В погоне за «старым соболем» | страница 7
Открыв массивную дверь, он вошел внутрь и закрылся на широкий засов.
В спаленке не было окон, и сюда не поступал дневной свет.
Угрюмов огляделся, и лицо его в отблесках пламени свечи расплылось в довольной улыбке.
Все три стены спаленки покрывали бухарские ковры, на которых висели старинные сабли, кинжалы, пистолеты с золотой насечкой, украшенные серебром и драгоценными камнями.
Угрюмов отбирал для своей коллекции только дорогое оружие.
«Чисто султан какой,— тихо засмеялся Фрол Кузьмич, поставив на пол бронзовый подсвечник. Он внимательно осмотрел саблю, даже зачем-то ее понюхал.— Куда же мне тебя определить,— рассуждал Фрол Кузьмич.— К примеру, повесить возле этой дамасской сабли. Ан нет, никакой возможности. Дамасская… Экая щеголиха-купчиха. В рукоять изумруд цельный вделан. Бережет от дурного глаза. А насечка-то золотая. Играет, переливается, как душу-то греет. А ты, голубица, уж больно с виду простовата. Сразу видать, русская работа. Давай-ка я тебя прилажу рядком с дагестанским кинжалом. Вот так рядышком и отдыхайте»,— сказал Угрюмов, вешая саблю на ковер.

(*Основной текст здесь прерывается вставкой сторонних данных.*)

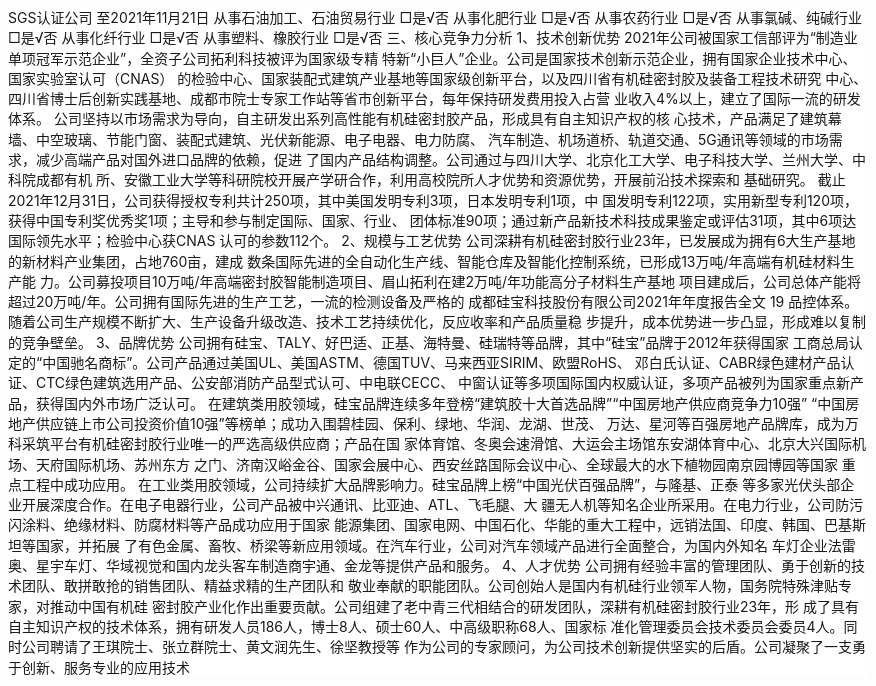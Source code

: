 SGS认证公司
至2021年11月21日
从事石油加工、石油贸易行业
□是√否
从事化肥行业
□是√否
从事农药行业
□是√否
从事氯碱、纯碱行业
□是√否
从事化纤行业
□是√否
从事塑料、橡胶行业
□是√否
三、核心竞争力分析
1、技术创新优势
2021年公司被国家工信部评为“制造业单项冠军示范企业”，全资子公司拓利科技被评为国家级专精
特新“小巨人”企业。公司是国家技术创新示范企业，拥有国家企业技术中心、国家实验室认可（CNAS）
的检验中心、国家装配式建筑产业基地等国家级创新平台，以及四川省有机硅密封胶及装备工程技术研究
中心、四川省博士后创新实践基地、成都市院士专家工作站等省市创新平台，每年保持研发费用投入占营
业收入4%以上，建立了国际一流的研发体系。
公司坚持以市场需求为导向，自主研发出系列高性能有机硅密封胶产品，形成具有自主知识产权的核
心技术，产品满足了建筑幕墙、中空玻璃、节能门窗、装配式建筑、光伏新能源、电子电器、电力防腐、
汽车制造、机场道桥、轨道交通、5G通讯等领域的市场需求，减少高端产品对国外进口品牌的依赖，促进
了国内产品结构调整。公司通过与四川大学、北京化工大学、电子科技大学、兰州大学、中科院成都有机
所、安徽工业大学等科研院校开展产学研合作，利用高校院所人才优势和资源优势，开展前沿技术探索和
基础研究。
截止2021年12月31日，公司获得授权专利共计250项，其中美国发明专利3项，日本发明专利1项，中
国发明专利122项，实用新型专利120项，获得中国专利奖优秀奖1项；主导和参与制定国际、国家、行业、
团体标准90项；通过新产品新技术科技成果鉴定或评估31项，其中6项达国际领先水平；检验中心获CNAS
认可的参数112个。
2、规模与工艺优势
公司深耕有机硅密封胶行业23年，已发展成为拥有6大生产基地的新材料产业集团，占地760亩，建成
数条国际先进的全自动化生产线、智能仓库及智能化控制系统，已形成13万吨/年高端有机硅材料生产能
力。公司募投项目10万吨/年高端密封胶智能制造项目、眉山拓利在建2万吨/年功能高分子材料生产基地
项目建成后，公司总体产能将超过20万吨/年。公司拥有国际先进的生产工艺，一流的检测设备及严格的
成都硅宝科技股份有限公司2021年年度报告全文
19
品控体系。随着公司生产规模不断扩大、生产设备升级改造、技术工艺持续优化，反应收率和产品质量稳
步提升，成本优势进一步凸显，形成难以复制的竞争壁垒。
3、品牌优势
公司拥有硅宝、TALY、好巴适、正基、海特曼、硅瑞特等品牌，其中“硅宝”品牌于2012年获得国家
工商总局认定的“中国驰名商标”。公司产品通过美国UL、美国ASTM、德国TUV、马来西亚SIRIM、欧盟RoHS、
邓白氏认证、CABR绿色建材产品认证、CTC绿色建筑选用产品、公安部消防产品型式认可、中电联CECC、
中窗认证等多项国际国内权威认证，多项产品被列为国家重点新产品，获得国内外市场广泛认可。
在建筑类用胶领域，硅宝品牌连续多年登榜“建筑胶十大首选品牌”“中国房地产供应商竞争力10强”
“中国房地产供应链上市公司投资价值10强”等榜单；成功入围碧桂园、保利、绿地、华润、龙湖、世茂、
万达、星河等百强房地产品牌库，成为万科采筑平台有机硅密封胶行业唯一的严选高级供应商；产品在国
家体育馆、冬奥会速滑馆、大运会主场馆东安湖体育中心、北京大兴国际机场、天府国际机场、苏州东方
之门、济南汉峪金谷、国家会展中心、西安丝路国际会议中心、全球最大的水下植物园南京园博园等国家
重点工程中成功应用。
在工业类用胶领域，公司持续扩大品牌影响力。硅宝品牌上榜“中国光伏百强品牌”，与隆基、正泰
等多家光伏头部企业开展深度合作。在电子电器行业，公司产品被中兴通讯、比亚迪、ATL、飞毛腿、大
疆无人机等知名企业所采用。在电力行业，公司防污闪涂料、绝缘材料、防腐材料等产品成功应用于国家
能源集团、国家电网、中国石化、华能的重大工程中，远销法国、印度、韩国、巴基斯坦等国家，并拓展
了有色金属、畜牧、桥梁等新应用领域。在汽车行业，公司对汽车领域产品进行全面整合，为国内外知名
车灯企业法雷奥、星宇车灯、华域视觉和国内龙头客车制造商宇通、金龙等提供产品和服务。
4、人才优势
公司拥有经验丰富的管理团队、勇于创新的技术团队、敢拼敢抢的销售团队、精益求精的生产团队和
敬业奉献的职能团队。公司创始人是国内有机硅行业领军人物，国务院特殊津贴专家，对推动中国有机硅
密封胶产业化作出重要贡献。公司组建了老中青三代相结合的研发团队，深耕有机硅密封胶行业23年，形
成了具有自主知识产权的技术体系，拥有研发人员186人，博士8人、硕士60人、中高级职称68人、国家标
准化管理委员会技术委员会委员4人。同时公司聘请了王琪院士、张立群院士、黄文润先生、徐坚教授等
作为公司的专家顾问，为公司技术创新提供坚实的后盾。公司凝聚了一支勇于创新、服务专业的应用技术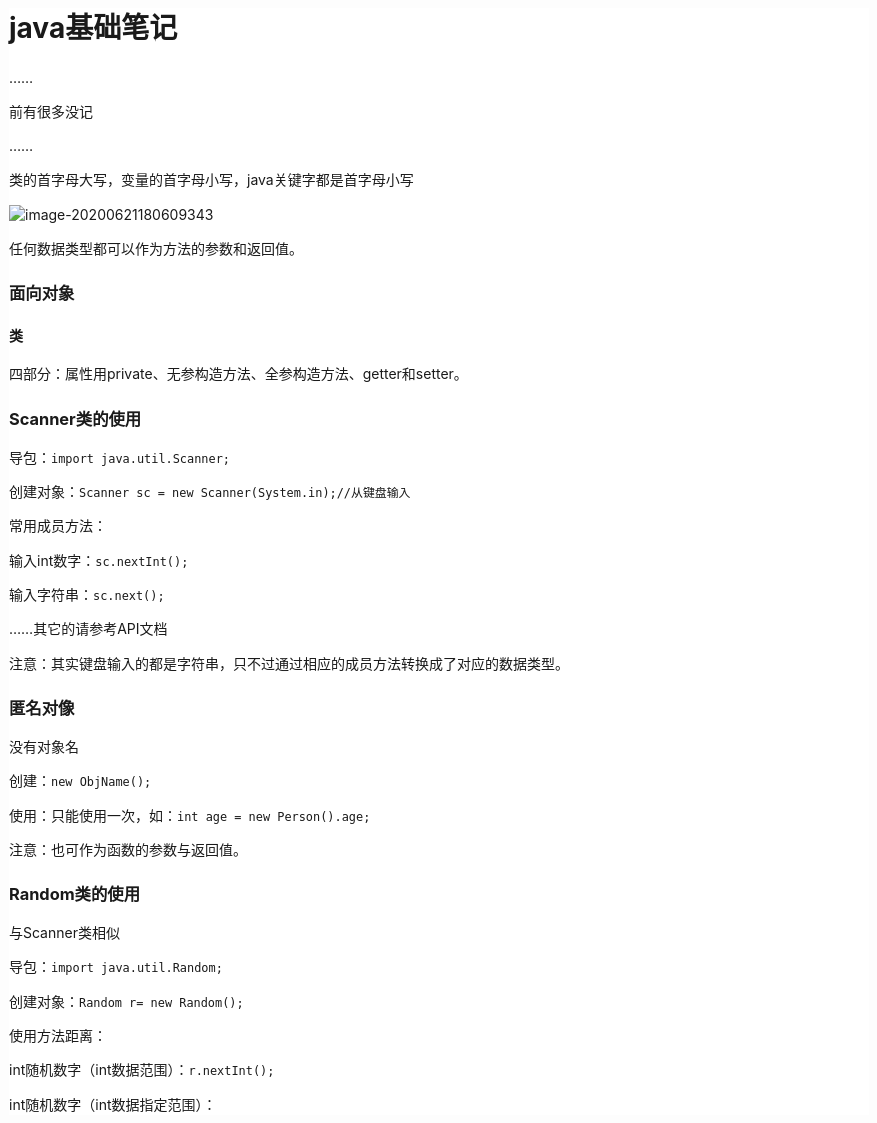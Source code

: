 # java基础笔记

……

前有很多没记

……

类的首字母大写，变量的首字母小写，java关键字都是首字母小写

![image-20200621180609343](C:\Users\DELL\AppData\Roaming\Typora\typora-user-images\image-20200621180609343.png)

任何数据类型都可以作为方法的参数和返回值。

### 面向对象

#### 类

四部分：属性用private、无参构造方法、全参构造方法、getter和setter。 

### Scanner类的使用

导包：`import java.util.Scanner;`

创建对象：`Scanner sc = new Scanner(System.in);//从键盘输入`

常用成员方法：

输入int数字：`sc.nextInt();`

输入字符串：`sc.next();`

……其它的请参考API文档

注意：其实键盘输入的都是字符串，只不过通过相应的成员方法转换成了对应的数据类型。

### 匿名对像

没有对象名

创建：`new ObjName();`

使用：只能使用一次，如：`int age = new Person().age;`

注意：也可作为函数的参数与返回值。

### Random类的使用

与Scanner类相似

导包：`import java.util.Random;`

创建对象：`Random r= new Random();`

使用方法距离：

int随机数字（int数据范围）：`r.nextInt();`

int随机数字（int数据指定范围）：
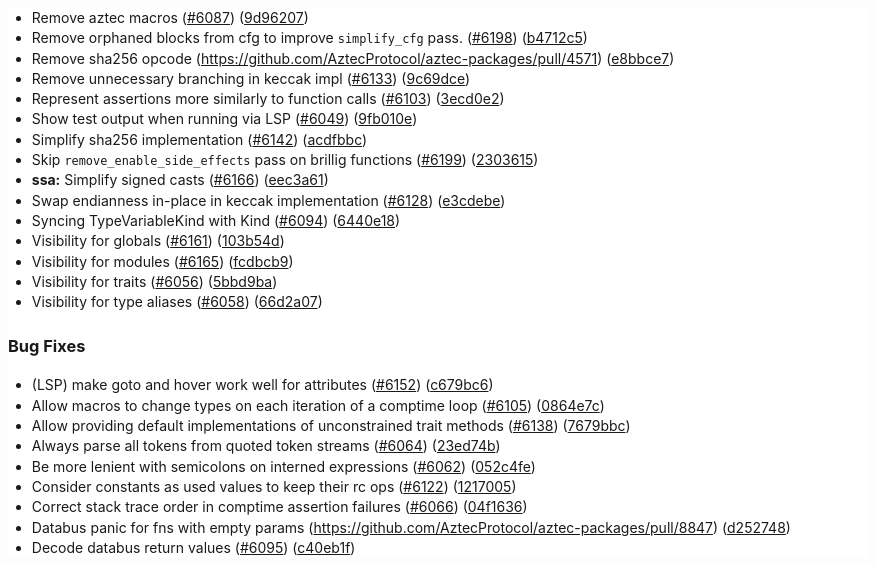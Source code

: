 * Remove aztec macros ([#6087](https://github.com/noir-lang/noir/issues/6087)) ([9d96207](https://github.com/noir-lang/noir/commit/9d962077630131840f0cb7c211f462b579b0b577))
* Remove orphaned blocks from cfg to improve `simplify_cfg` pass. ([#6198](https://github.com/noir-lang/noir/issues/6198)) ([b4712c5](https://github.com/noir-lang/noir/commit/b4712c5ba50ef38789978522afcd251ffbcf8780))
* Remove sha256 opcode (https://github.com/AztecProtocol/aztec-packages/pull/4571) ([e8bbce7](https://github.com/noir-lang/noir/commit/e8bbce71fde3fc7af410c30920c2a547389d8248))
* Remove unnecessary branching in keccak impl ([#6133](https://github.com/noir-lang/noir/issues/6133)) ([9c69dce](https://github.com/noir-lang/noir/commit/9c69dce2250b6fc656af8d9c06d7fac34b35c73a))
* Represent assertions more similarly to function calls ([#6103](https://github.com/noir-lang/noir/issues/6103)) ([3ecd0e2](https://github.com/noir-lang/noir/commit/3ecd0e29441d27bc77c49993495209a70be0d86e))
* Show test output when running via LSP ([#6049](https://github.com/noir-lang/noir/issues/6049)) ([9fb010e](https://github.com/noir-lang/noir/commit/9fb010ef8a93cf25e4d361ee42aa8969e5a46bab))
* Simplify sha256 implementation ([#6142](https://github.com/noir-lang/noir/issues/6142)) ([acdfbbc](https://github.com/noir-lang/noir/commit/acdfbbc4ecc9d213dc885a12952e29e188420dff))
* Skip `remove_enable_side_effects` pass on brillig functions ([#6199](https://github.com/noir-lang/noir/issues/6199)) ([2303615](https://github.com/noir-lang/noir/commit/2303615815a2a60de8ac3dd53349f85201660917))
* **ssa:** Simplify signed casts ([#6166](https://github.com/noir-lang/noir/issues/6166)) ([eec3a61](https://github.com/noir-lang/noir/commit/eec3a6152493e56866ec5338ff52f823c530778e))
* Swap endianness in-place in keccak implementation ([#6128](https://github.com/noir-lang/noir/issues/6128)) ([e3cdebe](https://github.com/noir-lang/noir/commit/e3cdebe515e4dc4ee6e16e01bd8af25135939798))
* Syncing TypeVariableKind with Kind ([#6094](https://github.com/noir-lang/noir/issues/6094)) ([6440e18](https://github.com/noir-lang/noir/commit/6440e183085160d77563b4e735ccaaf199e21693))
* Visibility for globals ([#6161](https://github.com/noir-lang/noir/issues/6161)) ([103b54d](https://github.com/noir-lang/noir/commit/103b54db8a5a81ecf76381fe99320c1e1f606898))
* Visibility for modules ([#6165](https://github.com/noir-lang/noir/issues/6165)) ([fcdbcb9](https://github.com/noir-lang/noir/commit/fcdbcb91afb18771cbb5ee48628e171845f22f5f))
* Visibility for traits ([#6056](https://github.com/noir-lang/noir/issues/6056)) ([5bbd9ba](https://github.com/noir-lang/noir/commit/5bbd9ba9a6d6494fd16813b44036b78c871f6613))
* Visibility for type aliases ([#6058](https://github.com/noir-lang/noir/issues/6058)) ([66d2a07](https://github.com/noir-lang/noir/commit/66d2a07f0fedb04422c218cbe8d6fb080efac994))


### Bug Fixes

* (LSP) make goto and hover work well for attributes ([#6152](https://github.com/noir-lang/noir/issues/6152)) ([c679bc6](https://github.com/noir-lang/noir/commit/c679bc6bbd291b6264820dd497b37279116a1cd2))
* Allow macros to change types on each iteration of a comptime loop ([#6105](https://github.com/noir-lang/noir/issues/6105)) ([0864e7c](https://github.com/noir-lang/noir/commit/0864e7c945089cc06f8cc9e5c7d933c465d8c892))
* Allow providing default implementations of unconstrained trait methods ([#6138](https://github.com/noir-lang/noir/issues/6138)) ([7679bbc](https://github.com/noir-lang/noir/commit/7679bbc10cb2fa480489fe1aad83fe77ec2af7e8))
* Always parse all tokens from quoted token streams ([#6064](https://github.com/noir-lang/noir/issues/6064)) ([23ed74b](https://github.com/noir-lang/noir/commit/23ed74bc94ec4da8dbd35da0ae39b26c7ef601e5))
* Be more lenient with semicolons on interned expressions ([#6062](https://github.com/noir-lang/noir/issues/6062)) ([052c4fe](https://github.com/noir-lang/noir/commit/052c4fe52a4df9d6492f9b0d6b449151b87b18d5))
* Consider constants as used values to keep their rc ops ([#6122](https://github.com/noir-lang/noir/issues/6122)) ([1217005](https://github.com/noir-lang/noir/commit/12170056102ea15698aacc820876fee0bb7d0c68))
* Correct stack trace order in comptime assertion failures ([#6066](https://github.com/noir-lang/noir/issues/6066)) ([04f1636](https://github.com/noir-lang/noir/commit/04f1636ca0ccd741c72fa98d6c26227ea9835b0c))
* Databus panic for fns with empty params (https://github.com/AztecProtocol/aztec-packages/pull/8847) ([d252748](https://github.com/noir-lang/noir/commit/d2527482dafef694be2f389e5b4dbc813234da71))
* Decode databus return values ([#6095](https://github.com/noir-lang/noir/issues/6095)) ([c40eb1f](https://github.com/noir-lang/noir/commit/c40eb1fd8a0ba63b2d122e42b47dfa9dca5bf7b0))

За несколько минут до полуночи Фрол Кузьмич явился послушать мелодичное звучание Златоустовской сабельки.
Когда несколько свечей осветили спаленку, Угрюмов уселся в кожаное кресло и вытащил из жилетки золотой хронометр. Стрелки на циферблате обе замерли на цифре двенадцать. «Ну, голубушка, побренчи, да чего-нибудь жалостливое, потешь хозяина-то»,— сказал Угрюмов.
Вскоре одна стрелка стала отдаляться от другой, но сабля не звенела.
Лицо Угрюмова побагровело, пальцы вцепились в обшивку кресла. «Объегорил, цыганское отродье»,— прошептал Фрол Кузьмич и, подскочив к стене, сорвал саблю, бросил ее с размаху на пол. «Курицу за жар-птицу принял,— простонал Угрюмов,— а где они, золотые перья, где блеск? Надо же так обмишулиться».
Со злобой он стал топтать саблю ногами.
Потом Фрол Кузьмич так и не вспомнил, то ли он поскользнулся и напоролся на лезвие, то ли сабля вдруг перекрутилась под ним.
Окровавленный Угрюмов добрался до двери, сумел открыть засов и выполз из спаленки.
Поправившись, Фрол Кузьмич решил судить саблю по всей строгости. «Тихон,— приказал он своему верному слуге,— зажми ее подлую в тиски и руби зубилом».
Но зубило отскакивало от сабли, как горох от стенки. Через полчаса Тихон, виновато улыбаясь, пробормотал:
— Не берет ее зубило, хозяин. А зубильце-то закаленное.
— А ну дай-ка я разок по ней тяпну,— засучил рукава халата Угрюмов и, приложив к сабле зубило, что есть силы ударил кувалдой.